松居一代が自らのブログで「週刊文春」の記者を告発している!信じがたい事態が起き、松居は警察署の生活安全課に飛び込んだと書いているが、「信じがたい事態」がどういう事態であったのかは書かれていない。これでは説得力に欠けるよな。
http://blog.matsui-kazuyo.jp/
昨日まで上記URLのブログに実名告発していたのだが、今日になると繋がらない。こちらをご覧下さい。
http://geitopi.com/%E4%BA%8B%E4%BB%B6%E3%83%BB%E4%BA%8B%E6%95%85%E3%83%BB%E3%83%88%E3%83%A9%E3%83%96%E3%83%AB/%E6%9D%BE%E5%B1%85%E4%B8%80%E4%BB%A3%E3%81%8C%E9%80%B1%E5%88%8A%E6%96%87%E6%98%A5%E3%81%AE%E8%A8%98%E8%80%85%E3%83%BB%E9%AB%98%E6%A9%8B%E5%A4%A7%E4%BB%8B%E3%81%A8%E3%83%88%E3%83%A9%E3%83%96%E3%83%AB/

◎米アマゾンのビデオ配信サービス「Prime Instant Video」における視聴回数が、前年と比べ3倍近くに拡大し、アップルやHuluを抜いたというが、ビデオストリーミングビデオ視聴ではNetflixがダントツな存在である。シェア57.5%だ。アメリカではYouTubeのシェアが28.2%から16.9%に急落しているのも特徴である。
http://www.nikkei.com/article/DGXNASFK0901O_Z00C14A4000000/

◎「GINZA」に連載されていたときのタイトルは「銀座鉄道の夜」。これが書き下ろしも加えられ書籍になると「蘇える変態、」となる。著者は星野源。当たれば書籍編集者の勝ち。
http://magazineworld.jp/books/books-yomigaeruhentai/

◎1990年代の「週刊少年マガジン」に連載された「ムー」系マンガともいうべき「MMR」の主人公キバヤシ隊長が講談社の投稿サイト「プロジェクト・アマテラス」で復活した。タイトルは「キバヤシ隊長の華麗なる生活」。

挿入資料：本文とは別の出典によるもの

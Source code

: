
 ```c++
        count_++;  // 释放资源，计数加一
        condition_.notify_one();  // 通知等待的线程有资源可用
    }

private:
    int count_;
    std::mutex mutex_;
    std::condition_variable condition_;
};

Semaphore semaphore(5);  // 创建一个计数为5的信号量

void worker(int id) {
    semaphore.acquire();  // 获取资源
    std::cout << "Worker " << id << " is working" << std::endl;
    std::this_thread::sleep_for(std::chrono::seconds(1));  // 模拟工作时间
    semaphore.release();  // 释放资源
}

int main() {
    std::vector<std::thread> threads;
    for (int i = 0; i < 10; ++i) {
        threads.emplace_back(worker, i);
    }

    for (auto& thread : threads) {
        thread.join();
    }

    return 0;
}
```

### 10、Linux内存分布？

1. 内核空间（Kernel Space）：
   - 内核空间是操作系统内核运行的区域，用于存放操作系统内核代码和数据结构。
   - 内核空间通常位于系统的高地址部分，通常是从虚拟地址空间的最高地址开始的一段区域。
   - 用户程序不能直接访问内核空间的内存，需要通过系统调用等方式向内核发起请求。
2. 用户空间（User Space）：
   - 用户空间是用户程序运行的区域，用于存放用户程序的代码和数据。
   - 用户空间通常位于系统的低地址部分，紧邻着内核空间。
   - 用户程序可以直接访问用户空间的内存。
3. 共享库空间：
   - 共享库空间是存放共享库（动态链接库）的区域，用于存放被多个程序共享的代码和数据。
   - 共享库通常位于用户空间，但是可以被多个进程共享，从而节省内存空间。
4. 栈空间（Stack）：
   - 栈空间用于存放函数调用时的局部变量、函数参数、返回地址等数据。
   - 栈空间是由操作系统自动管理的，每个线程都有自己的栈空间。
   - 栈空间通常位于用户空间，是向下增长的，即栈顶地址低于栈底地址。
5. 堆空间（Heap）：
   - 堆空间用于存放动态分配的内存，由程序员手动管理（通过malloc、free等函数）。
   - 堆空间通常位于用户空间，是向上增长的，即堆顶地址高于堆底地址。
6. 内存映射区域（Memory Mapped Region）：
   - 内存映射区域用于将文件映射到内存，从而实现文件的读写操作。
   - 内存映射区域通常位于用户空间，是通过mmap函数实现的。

キバヤシ隊長は「金田一少年の事件簿」や「神の雫」の原作者である樹林伸がモデルである。
http://mantan-web.jp/2014/04/09/20140409dog00m200007000c.html

◎「東京創元社創立60周年フェア」を全国の書店約1000店舗で開催している。
http://www.tsogen.co.jp/60th/fair
「Yの悲劇」は1959年以来、ずっと売れ続け117刷になる。

3)【深夜の誌人語録】

紳士ぶらないことが紳士たる最低条件である。